Questions

Some of the exercises are not tested by Dodona (for example the plots), but it is still useful to try them.

Repeat question 4 using naive bayes. Perform the naive bayes model on the training data in order to predict crime01 using the variables nox, rad, and dis. What is the test error (NOT accuracy) of the model obtained on the scaled test data? Store the predictions in nb.pred and the test error in nb.error.
Repeat question 4 using KNN. Perform KNN on the training data in order to predict crime01 using the variables nox, rad, and dis. What is the test error (NOT accuracy) of the model obtained on the scaled test data? Use \(K = 1\) and store the predictions in knn.pred1 and the test error in knn.error1. Set a seed value of 1.

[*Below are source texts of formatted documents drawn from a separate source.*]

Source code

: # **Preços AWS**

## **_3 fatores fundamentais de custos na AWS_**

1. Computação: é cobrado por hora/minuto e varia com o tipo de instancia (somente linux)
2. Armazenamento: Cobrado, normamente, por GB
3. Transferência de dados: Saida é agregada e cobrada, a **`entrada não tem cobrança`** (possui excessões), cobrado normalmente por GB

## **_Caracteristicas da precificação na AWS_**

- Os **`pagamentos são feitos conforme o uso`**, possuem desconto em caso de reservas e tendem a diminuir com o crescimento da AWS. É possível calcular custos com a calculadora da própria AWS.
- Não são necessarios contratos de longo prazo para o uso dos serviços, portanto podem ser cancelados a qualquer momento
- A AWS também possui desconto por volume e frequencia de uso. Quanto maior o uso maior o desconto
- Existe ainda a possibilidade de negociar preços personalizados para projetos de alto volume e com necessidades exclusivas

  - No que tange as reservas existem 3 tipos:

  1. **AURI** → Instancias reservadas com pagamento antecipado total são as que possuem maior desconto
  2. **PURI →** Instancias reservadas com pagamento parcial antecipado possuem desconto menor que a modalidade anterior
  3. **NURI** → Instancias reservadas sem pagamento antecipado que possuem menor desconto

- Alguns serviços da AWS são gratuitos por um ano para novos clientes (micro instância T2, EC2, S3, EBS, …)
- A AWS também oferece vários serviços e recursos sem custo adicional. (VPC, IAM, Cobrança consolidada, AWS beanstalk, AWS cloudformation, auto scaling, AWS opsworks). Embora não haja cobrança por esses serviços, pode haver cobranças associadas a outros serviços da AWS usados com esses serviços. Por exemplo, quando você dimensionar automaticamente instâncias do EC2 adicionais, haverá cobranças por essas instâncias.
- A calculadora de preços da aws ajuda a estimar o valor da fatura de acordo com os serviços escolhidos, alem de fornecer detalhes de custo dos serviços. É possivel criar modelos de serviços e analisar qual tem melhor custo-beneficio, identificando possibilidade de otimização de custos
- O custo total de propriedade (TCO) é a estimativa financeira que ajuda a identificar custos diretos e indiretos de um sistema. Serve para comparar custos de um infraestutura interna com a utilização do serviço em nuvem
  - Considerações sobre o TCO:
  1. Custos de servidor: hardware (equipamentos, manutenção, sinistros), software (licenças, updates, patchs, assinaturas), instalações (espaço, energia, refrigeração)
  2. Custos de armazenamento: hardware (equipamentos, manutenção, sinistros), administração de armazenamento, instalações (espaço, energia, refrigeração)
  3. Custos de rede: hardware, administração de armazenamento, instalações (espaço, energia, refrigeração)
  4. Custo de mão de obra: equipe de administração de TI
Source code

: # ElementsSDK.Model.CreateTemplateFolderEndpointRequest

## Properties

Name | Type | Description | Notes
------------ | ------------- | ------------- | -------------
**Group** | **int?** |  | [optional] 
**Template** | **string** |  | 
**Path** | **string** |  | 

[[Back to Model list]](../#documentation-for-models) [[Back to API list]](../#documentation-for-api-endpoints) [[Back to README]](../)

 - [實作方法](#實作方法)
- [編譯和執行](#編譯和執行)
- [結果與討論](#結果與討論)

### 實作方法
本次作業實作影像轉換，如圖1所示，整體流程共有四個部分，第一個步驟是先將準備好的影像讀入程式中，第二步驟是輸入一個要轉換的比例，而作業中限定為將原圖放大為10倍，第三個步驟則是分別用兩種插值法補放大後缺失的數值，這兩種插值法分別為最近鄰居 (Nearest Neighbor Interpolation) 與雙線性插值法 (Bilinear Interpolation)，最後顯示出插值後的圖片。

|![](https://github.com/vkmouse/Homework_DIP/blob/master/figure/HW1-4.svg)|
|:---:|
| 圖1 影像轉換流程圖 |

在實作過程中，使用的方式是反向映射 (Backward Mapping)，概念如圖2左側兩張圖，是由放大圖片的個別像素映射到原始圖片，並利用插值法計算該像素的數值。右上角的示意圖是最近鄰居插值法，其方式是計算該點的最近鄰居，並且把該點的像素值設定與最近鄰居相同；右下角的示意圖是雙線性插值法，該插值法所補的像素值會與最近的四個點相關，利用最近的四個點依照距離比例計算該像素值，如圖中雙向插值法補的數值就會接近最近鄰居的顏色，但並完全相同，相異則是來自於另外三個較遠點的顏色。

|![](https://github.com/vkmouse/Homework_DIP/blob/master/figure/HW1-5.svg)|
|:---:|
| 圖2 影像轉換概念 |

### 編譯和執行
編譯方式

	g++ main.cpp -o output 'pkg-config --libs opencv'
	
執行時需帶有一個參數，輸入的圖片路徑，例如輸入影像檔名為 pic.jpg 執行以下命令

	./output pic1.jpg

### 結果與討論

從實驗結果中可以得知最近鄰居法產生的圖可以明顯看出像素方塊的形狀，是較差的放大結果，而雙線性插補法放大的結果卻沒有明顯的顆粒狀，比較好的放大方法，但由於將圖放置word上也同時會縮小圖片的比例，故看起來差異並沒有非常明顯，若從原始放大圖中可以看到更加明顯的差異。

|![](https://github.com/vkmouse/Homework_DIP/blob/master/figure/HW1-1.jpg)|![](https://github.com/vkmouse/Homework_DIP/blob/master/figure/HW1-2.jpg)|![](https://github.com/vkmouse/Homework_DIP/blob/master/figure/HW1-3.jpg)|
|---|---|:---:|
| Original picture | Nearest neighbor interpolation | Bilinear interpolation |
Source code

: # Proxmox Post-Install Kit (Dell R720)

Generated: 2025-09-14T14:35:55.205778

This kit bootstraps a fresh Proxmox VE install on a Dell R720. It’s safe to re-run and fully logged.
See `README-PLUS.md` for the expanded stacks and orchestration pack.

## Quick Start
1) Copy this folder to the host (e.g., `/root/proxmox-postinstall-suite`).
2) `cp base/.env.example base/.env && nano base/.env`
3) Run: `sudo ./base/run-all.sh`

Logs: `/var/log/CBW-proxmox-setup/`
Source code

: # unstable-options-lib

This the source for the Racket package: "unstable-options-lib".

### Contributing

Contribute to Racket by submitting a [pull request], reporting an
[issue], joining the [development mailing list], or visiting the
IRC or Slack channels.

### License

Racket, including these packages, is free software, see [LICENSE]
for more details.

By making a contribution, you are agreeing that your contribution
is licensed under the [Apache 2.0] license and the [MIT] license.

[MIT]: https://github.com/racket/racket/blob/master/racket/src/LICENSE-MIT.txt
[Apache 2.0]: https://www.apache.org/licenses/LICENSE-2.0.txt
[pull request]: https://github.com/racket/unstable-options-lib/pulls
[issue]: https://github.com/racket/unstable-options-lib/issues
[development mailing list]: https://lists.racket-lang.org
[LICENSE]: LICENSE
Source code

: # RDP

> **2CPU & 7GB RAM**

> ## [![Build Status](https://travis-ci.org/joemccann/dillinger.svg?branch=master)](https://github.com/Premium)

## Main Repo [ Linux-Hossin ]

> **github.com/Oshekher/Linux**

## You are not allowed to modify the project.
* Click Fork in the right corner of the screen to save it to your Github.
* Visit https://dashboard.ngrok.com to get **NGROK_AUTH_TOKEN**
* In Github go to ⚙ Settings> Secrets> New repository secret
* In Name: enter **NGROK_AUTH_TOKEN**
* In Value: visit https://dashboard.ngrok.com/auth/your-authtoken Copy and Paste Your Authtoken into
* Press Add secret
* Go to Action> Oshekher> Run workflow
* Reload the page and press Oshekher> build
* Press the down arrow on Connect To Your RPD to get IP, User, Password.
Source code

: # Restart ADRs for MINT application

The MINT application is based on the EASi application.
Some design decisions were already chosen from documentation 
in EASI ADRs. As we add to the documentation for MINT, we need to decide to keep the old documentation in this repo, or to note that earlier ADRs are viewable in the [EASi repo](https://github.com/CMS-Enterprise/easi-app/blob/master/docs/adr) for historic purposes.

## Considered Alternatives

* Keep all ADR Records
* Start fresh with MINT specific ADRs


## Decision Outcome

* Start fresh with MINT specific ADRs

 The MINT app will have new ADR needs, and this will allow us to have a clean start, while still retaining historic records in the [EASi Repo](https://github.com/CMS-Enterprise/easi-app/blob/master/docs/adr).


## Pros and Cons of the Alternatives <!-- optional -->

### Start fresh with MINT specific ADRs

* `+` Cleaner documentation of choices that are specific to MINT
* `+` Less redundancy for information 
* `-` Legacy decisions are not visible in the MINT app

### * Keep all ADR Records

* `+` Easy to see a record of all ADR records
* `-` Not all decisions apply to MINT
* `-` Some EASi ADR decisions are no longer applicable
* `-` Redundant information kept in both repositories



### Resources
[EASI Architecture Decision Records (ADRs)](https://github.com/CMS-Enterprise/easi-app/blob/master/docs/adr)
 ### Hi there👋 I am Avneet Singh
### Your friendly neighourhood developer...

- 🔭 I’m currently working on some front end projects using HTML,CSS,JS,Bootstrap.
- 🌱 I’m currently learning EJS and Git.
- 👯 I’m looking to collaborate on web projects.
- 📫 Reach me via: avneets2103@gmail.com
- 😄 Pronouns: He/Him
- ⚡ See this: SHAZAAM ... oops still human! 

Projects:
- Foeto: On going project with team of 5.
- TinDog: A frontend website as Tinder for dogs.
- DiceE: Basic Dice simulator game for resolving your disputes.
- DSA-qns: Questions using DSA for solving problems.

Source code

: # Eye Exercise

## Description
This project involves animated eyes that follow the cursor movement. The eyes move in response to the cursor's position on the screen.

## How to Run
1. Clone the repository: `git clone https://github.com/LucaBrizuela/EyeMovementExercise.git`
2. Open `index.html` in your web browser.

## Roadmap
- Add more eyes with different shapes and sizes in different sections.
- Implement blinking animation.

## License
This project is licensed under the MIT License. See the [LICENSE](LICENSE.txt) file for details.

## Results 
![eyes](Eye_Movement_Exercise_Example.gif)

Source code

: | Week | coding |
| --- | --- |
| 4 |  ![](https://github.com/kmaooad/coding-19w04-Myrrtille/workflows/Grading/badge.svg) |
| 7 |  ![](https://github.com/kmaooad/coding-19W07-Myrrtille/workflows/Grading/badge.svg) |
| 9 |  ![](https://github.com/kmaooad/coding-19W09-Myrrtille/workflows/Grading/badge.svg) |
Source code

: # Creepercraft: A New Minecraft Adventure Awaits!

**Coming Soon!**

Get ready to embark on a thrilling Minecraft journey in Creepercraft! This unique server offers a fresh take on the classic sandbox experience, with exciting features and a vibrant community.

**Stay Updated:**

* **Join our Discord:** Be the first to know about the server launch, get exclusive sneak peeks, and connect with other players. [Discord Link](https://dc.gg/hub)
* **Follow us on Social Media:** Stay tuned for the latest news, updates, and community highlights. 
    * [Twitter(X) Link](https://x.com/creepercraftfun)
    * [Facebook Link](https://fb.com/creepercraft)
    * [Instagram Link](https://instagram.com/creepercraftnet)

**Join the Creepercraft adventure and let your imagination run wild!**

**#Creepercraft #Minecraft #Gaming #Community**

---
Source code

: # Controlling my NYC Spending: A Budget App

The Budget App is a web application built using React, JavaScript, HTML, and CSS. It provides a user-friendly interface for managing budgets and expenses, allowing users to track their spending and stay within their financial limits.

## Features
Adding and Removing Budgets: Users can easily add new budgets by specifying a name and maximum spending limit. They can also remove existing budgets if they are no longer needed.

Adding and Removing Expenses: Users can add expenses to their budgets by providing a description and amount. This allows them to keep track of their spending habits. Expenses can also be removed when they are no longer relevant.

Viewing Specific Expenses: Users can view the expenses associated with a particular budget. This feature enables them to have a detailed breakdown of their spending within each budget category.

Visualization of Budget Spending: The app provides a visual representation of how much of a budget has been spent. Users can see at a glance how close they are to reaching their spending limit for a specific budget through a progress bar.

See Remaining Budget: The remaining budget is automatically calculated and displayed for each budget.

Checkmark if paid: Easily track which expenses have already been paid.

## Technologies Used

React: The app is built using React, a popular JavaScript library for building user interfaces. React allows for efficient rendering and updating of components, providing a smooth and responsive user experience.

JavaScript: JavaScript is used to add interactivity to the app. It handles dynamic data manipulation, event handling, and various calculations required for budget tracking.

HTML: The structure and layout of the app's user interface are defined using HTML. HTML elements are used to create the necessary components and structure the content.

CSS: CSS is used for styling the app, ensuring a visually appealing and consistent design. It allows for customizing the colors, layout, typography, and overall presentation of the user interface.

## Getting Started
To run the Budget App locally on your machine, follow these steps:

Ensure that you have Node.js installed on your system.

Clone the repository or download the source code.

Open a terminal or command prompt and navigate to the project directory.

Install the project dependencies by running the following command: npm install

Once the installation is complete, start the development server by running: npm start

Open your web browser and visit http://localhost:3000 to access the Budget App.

Recall that the KNN function knn() requires four inputs: train.X, test.X, train.crime01, and the value for \(K\). Again, first scale the independent variables with scale() before computing train.X and test.X.
Now, use \(K = 10\) and store the predictions in knn.pred10 and the test error in knn.error10. Set a seed value of 1.
Inspect the results of both models.
- MC2:
  Which of the KNN models performs best on the test data?:
  - 1: \(K = 1\)
  - 2: \(K = 10\)

Assume that:

The MASS, e1071, and class libraries have been loaded
The Boston dataset has been loaded and attached
The variable crime01 is created and brought together with the Boston data set in data. The dataset has been split in train data.train and test data.test, and the test observations for the dependent variable crime01 are in crime01.test.